Arpasing VB Tutorial 1.1

How to record and OTO an Arpasing voicebank

  1. Kiyoteru
    Kanru Hua has formally released Moresampler 0.8.0 and the Arpasing standard for English UTAU voicebanks. You can read about it on his website at these links.
    https://webhost.engr.illinois.edu/~khua5/index.php/2017/02/24/moresampler-0-8-0-release/
    https://webhost.engr.illinois.edu/~...6/introducing-arpasing-for-english-utauloids/

    This tutorial will explain how to record and OTO an Arpasing bank yourself.

    While you can use whatever you like to record, it will be much, much easier to use OREMO. If you're currently unfamiliar with how to use it, see this as an opportunity to learn how. If you plan to do sample processing, you'll have to do it after recording. If you're on Mac, download the wine wrapped version here! http://utaforum.net/resources/utau-dev-tools-for-mac.165/

    To begin, go to this directory, and download the zip for Kanru Hua's default reclist: http://utaforum.net/resources/arpasing-reclist-directory.299/
    This folder contains the reclist, OREMO comment file, and index file.
    The reclist is simply for the file names, which are numbers 0 through 219.
    The OREMO comment file allows you to see the actual phonemes that correspond with each number.
    The index file is for moresampler to reference when generating the OTO.

    In OREMO, open reclist.txt as the reclist. Click on the bottom bar to set the destination folder as "arpasing". This will load up the corresponding comment file so that you can record.

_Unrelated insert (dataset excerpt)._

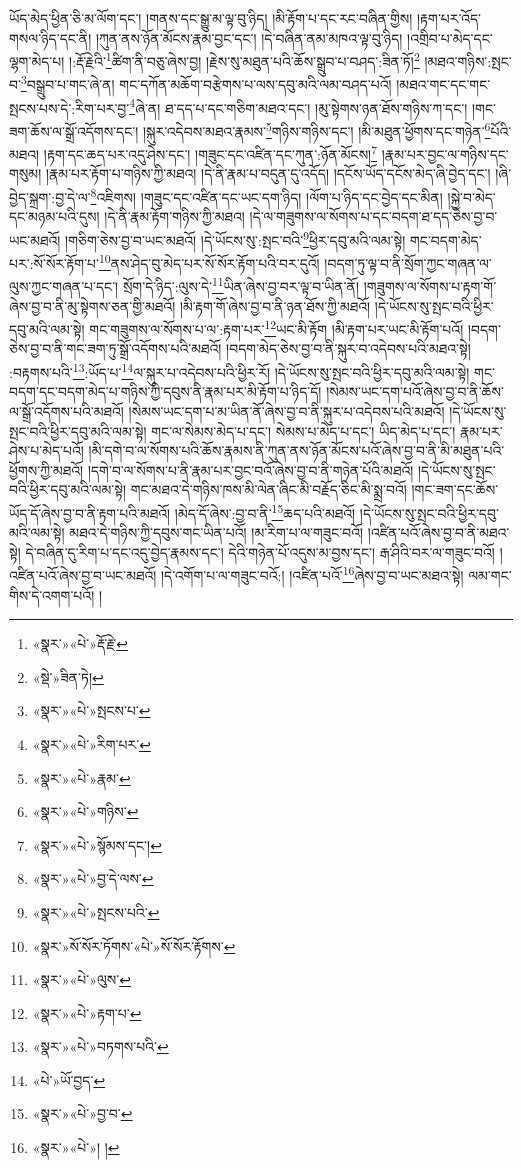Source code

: ཡོད་མེད་ཕྱིན་ཅི་མ་ལོག་དང་། །གནས་དང་སྒྱུ་མ་ལྟ་བུ་ཉིད། །མི་རྟོག་པ་དང་རང་བཞིན་གྱིས། །རྟག་པར་འོད་གསལ་ཉིད་དང་ནི། །ཀུན་ནས་ཉོན་མོངས་རྣམ་བྱང་དང་། །དེ་བཞིན་ནམ་མཁའ་ལྟ་བུ་ཉིད། །འགྲིབ་པ་མེད་དང་ལྷག་མེད་པ། །:རྡོ་རྗེའི་\footnote{«སྣར་»«པེ་»རྡོ་རྗེ་}ཚིག་ནི་བཅུ་ཞེས་བྱ། །རྗེས་སུ་མཐུན་པའི་ཆོས་སྒྲུབ་པ་བཤད་:ཟིན་ཏོ།\footnote{«སྡེ་»ཟིན་ཏེ།} །མཐའ་གཉིས་:སྤང་བ་\footnote{«སྣར་»«པེ་»སྤངས་པ་}བསྒྲུབ་པ་གང་ཞེ་ན། གང་དཀོན་མཆོག་བརྩེགས་པ་ལས་དབུ་མའི་ལམ་བཤད་པའོ། །མཐའ་གང་དང་གང་སྤངས་པས་དེ་:རིག་པར་བྱ་\footnote{«སྣར་»«པེ་»རིག་པར་}ཞེ་ན། ཐ་དད་པ་དང་གཅིག་མཐའ་དང་། །མུ་སྟེགས་ཉན་ཐོས་གཉིས་ཀ་དང་། །གང་ཟག་ཆོས་ལ་སྒྲོ་འདོགས་དང་། །སྐུར་འདེབས་མཐའ་རྣམས་\footnote{«སྣར་»«པེ་»རྣམ་}གཉིས་གཉིས་དང་། །མི་མཐུན་ཕྱོགས་དང་གཉེན་\footnote{«སྣར་»«པེ་»གཉིས་}པོའི་མཐའ། །རྟག་དང་ཆད་པར་འདུ་ཤེས་དང་། །གཟུང་དང་འཛིན་དང་ཀུན་:ཉོན་མོངས།\footnote{«སྣར་»«པེ་»སྙོམས་དང་།} །རྣམ་པར་བྱང་ལ་གཉིས་དང་གསུམ། །རྣམ་པར་རྟོག་པ་གཉིས་ཀྱི་མཐའ། །དེ་ནི་རྣམ་པ་བདུན་དུ་འདོད། །དངོས་ཡོད་དངོས་མེད་ཞི་བྱེད་དང་། །ཞི་བྱེད་སྐྲག་:བྱ་དེ་ལ་\footnote{«སྣར་»«པེ་»བྱ་དེ་ལས་}འཇིགས། །གཟུང་དང་འཛིན་དང་ཡང་དག་ཉིད། །ལོག་པ་ཉིད་དང་བྱེད་དང་མིན། །སྐྱེ་བ་མེད་དང་མཉམ་པའི་དུས། །དེ་ནི་རྣམ་རྟོག་གཉིས་ཀྱི་མཐའ། །དེ་ལ་གཟུགས་ལ་སོགས་པ་དང་བདག་ཐ་དད་ཅེས་བྱ་བ་ཡང་མཐའོ། །གཅིག་ཅེས་བྱ་བ་ཡང་མཐའོ། །དེ་ཡོངས་སུ་:སྤང་བའི་\footnote{«སྣར་»«པེ་»སྤངས་པའི་}ཕྱིར་དབུ་མའི་ལམ་སྟེ། གང་བདག་མེད་པར་:སོ་སོར་རྟོག་པ་\footnote{«སྣར་»སོ་སོར་ཏོགས་«པེ་»སོ་སོར་རྟོགས་}ནས་ཤེད་བུ་མེད་པར་སོ་སོར་རྟོག་པའི་བར་དུའོ། །བདག་ཏུ་ལྟ་བ་ནི་སྲོག་ཀྱང་གཞན་ལ་ལུས་ཀྱང་གཞན་པ་དང་། སྲོག་དེ་ཉིད་:ལུས་དེ་\footnote{«སྣར་»«པེ་»ལུས་}ཡིན་ཞེས་བྱ་བར་ལྟ་བ་ཡིན་ནོ། །གཟུགས་ལ་སོགས་པ་རྟག་གོ་ཞེས་བྱ་བ་ནི་མུ་སྟེགས་ཅན་གྱི་མཐའོ། །མི་རྟག་གོ་ཞེས་བྱ་བ་ནི་ཉན་ཐོས་ཀྱི་མཐའོ། །དེ་ཡོངས་སུ་སྤང་བའི་ཕྱིར་དབུ་མའི་ལམ་སྟེ། གང་གཟུགས་ལ་སོགས་པ་ལ་:རྟག་པར་\footnote{«སྣར་»«པེ་»རྟག་པ་}ཡང་མི་རྟོག །མི་རྟག་པར་ཡང་མི་རྟོག་པའོ། །བདག་ཅེས་བྱ་བ་ནི་གང་ཟག་ཏུ་སྒྲོ་འདོགས་པའི་མཐའོ། །བདག་མེད་ཅེས་བྱ་བ་ནི་སྐུར་བ་འདེབས་པའི་མཐའ་སྟེ། :བརྟགས་པའི་\footnote{«སྣར་»«པེ་»བཏགས་པའི་}:ཡོད་པ་\footnote{«པེ་»ཡོ་བྱད་}ལ་སྐུར་པ་འདེབས་པའི་ཕྱིར་རོ། །དེ་ཡོངས་སུ་སྤང་བའི་ཕྱིར་དབུ་མའི་ལམ་སྟེ། གང་བདག་དང་བདག་མེད་པ་གཉིས་ཀྱི་དབུས་ནི་རྣམ་པར་མི་རྟོག་པ་ཉིད་དོ། །སེམས་ཡང་དག་པའོ་ཞེས་བྱ་བ་ནི་ཆོས་ལ་སྒྲོ་འདོགས་པའི་མཐའོ། །སེམས་ཡང་དག་པ་མ་ཡིན་ནོ་ཞེས་བྱ་བ་ནི་སྐུར་པ་འདེབས་པའི་མཐའོ། །དེ་ཡོངས་སུ་སྤང་བའི་ཕྱིར་དབུ་མའི་ལམ་སྟེ། གང་ལ་སེམས་མེད་པ་དང་། སེམས་པ་མེད་པ་དང་། ཡིད་མེད་པ་དང་། རྣམ་པར་ཤེས་པ་མེད་པའོ། །མི་དགེ་བ་ལ་སོགས་པའི་ཆོས་རྣམས་ནི་ཀུན་ནས་ཉོན་མོངས་པའོ་ཞེས་བྱ་བ་ནི་མི་མཐུན་པའི་ཕྱོགས་ཀྱི་མཐའོ། །དགེ་བ་ལ་སོགས་པ་ནི་རྣམ་པར་བྱང་བའོ་ཞེས་བྱ་བ་ནི་གཉེན་པོའི་མཐའོ། །དེ་ཡོངས་སུ་སྤང་བའི་ཕྱིར་དབུ་མའི་ལམ་སྟེ། གང་མཐའ་དེ་གཉིས་ཁས་མི་ལེན་ཞིང་མི་བརྗོད་ཅིང་མི་སྨྲ་བའོ། །གང་ཟག་དང་ཆོས་ཡོད་དོ་ཞེས་བྱ་བ་ནི་རྟག་པའི་མཐའོ། །མེད་དོ་ཞེས་:བྱ་བ་ནི་\footnote{«སྣར་»«པེ་»བྱ་བ་}ཆད་པའི་མཐའོ། །དེ་ཡོངས་སུ་སྤང་བའི་ཕྱིར་དབུ་མའི་ལམ་སྟེ། མཐའ་དེ་གཉིས་ཀྱི་དབུས་གང་ཡིན་པའོ། །མ་རིག་པ་ལ་གཟུང་བའོ། །འཛིན་པའོ་ཞེས་བྱ་བ་ནི་མཐའ་སྟེ། དེ་བཞིན་དུ་རིག་པ་དང་འདུ་བྱེད་རྣམས་དང་། དེའི་གཉེན་པོ་འདུས་མ་བྱས་དང་། རྒ་ཤིའི་བར་ལ་གཟུང་བའོ། །འཛིན་པའོ་ཞེས་བྱ་བ་ཡང་མཐའོ། །དེ་འགོག་པ་ལ་གཟུང་བའོ:། །འཛིན་པའོ་\footnote{«སྣར་»«པེ་»། །}ཞེས་བྱ་བ་ཡང་མཐའ་སྟེ། ལམ་གང་གིས་དེ་འགག་པའོ། །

    You can record with or without guideBGM. If you want to use guideBGM, I recommend using a short one made for CVVC reclists, such as the CVVChinese BGMs or the VCCV English BGMs.

    The comment file will tell you how to pronounce it precisely in arpabet, and approximately in words. This short article will explain how to read and pronounce arpabet. https://en.wikipedia.org/wiki/Arpabet It's actually pretty straightforward!
    The words are just a rough guide. Remember, other than the first few vowel strings, each string only has 1 type of vowel. All three syllables will rhyme.

    Sing the 3 syllables consecutively, as if recording VCV. If at any point there is a "q" in the phonetics (or an apostrophe in the words) it means a brief pause (a glottal stop).
    For reference, you can download this voicebank to hear how it's recorded. https://vocalsynth.cloud/t0

    FOR MULTIPITCH: In the main voicebank folder, there must be a pitch that has no suffixes in the OTO. All other pitches with suffixes should be in their own subfolders. Don't add suffixes to the file names, or else the index.csv will be incompatible.

    Onto OTOing! Simply drag and drop the folder onto moresampler.exe to do so.
    Enter 3 to choose arpasing, then y or yes to keep duplicates. You can also choose whether or not to include a suffix. It's not possible to use characters such as arrows or kanji, so you will have to use suffixes such as "S" or "A#3".

    This is where I have to say sorry to the fellow Mac users out there- to do the same thing, you must run wine through the terminal, and this process is far too troublesome for the average user. Transfer your files to a windows computer or ask a friend for help to generate it.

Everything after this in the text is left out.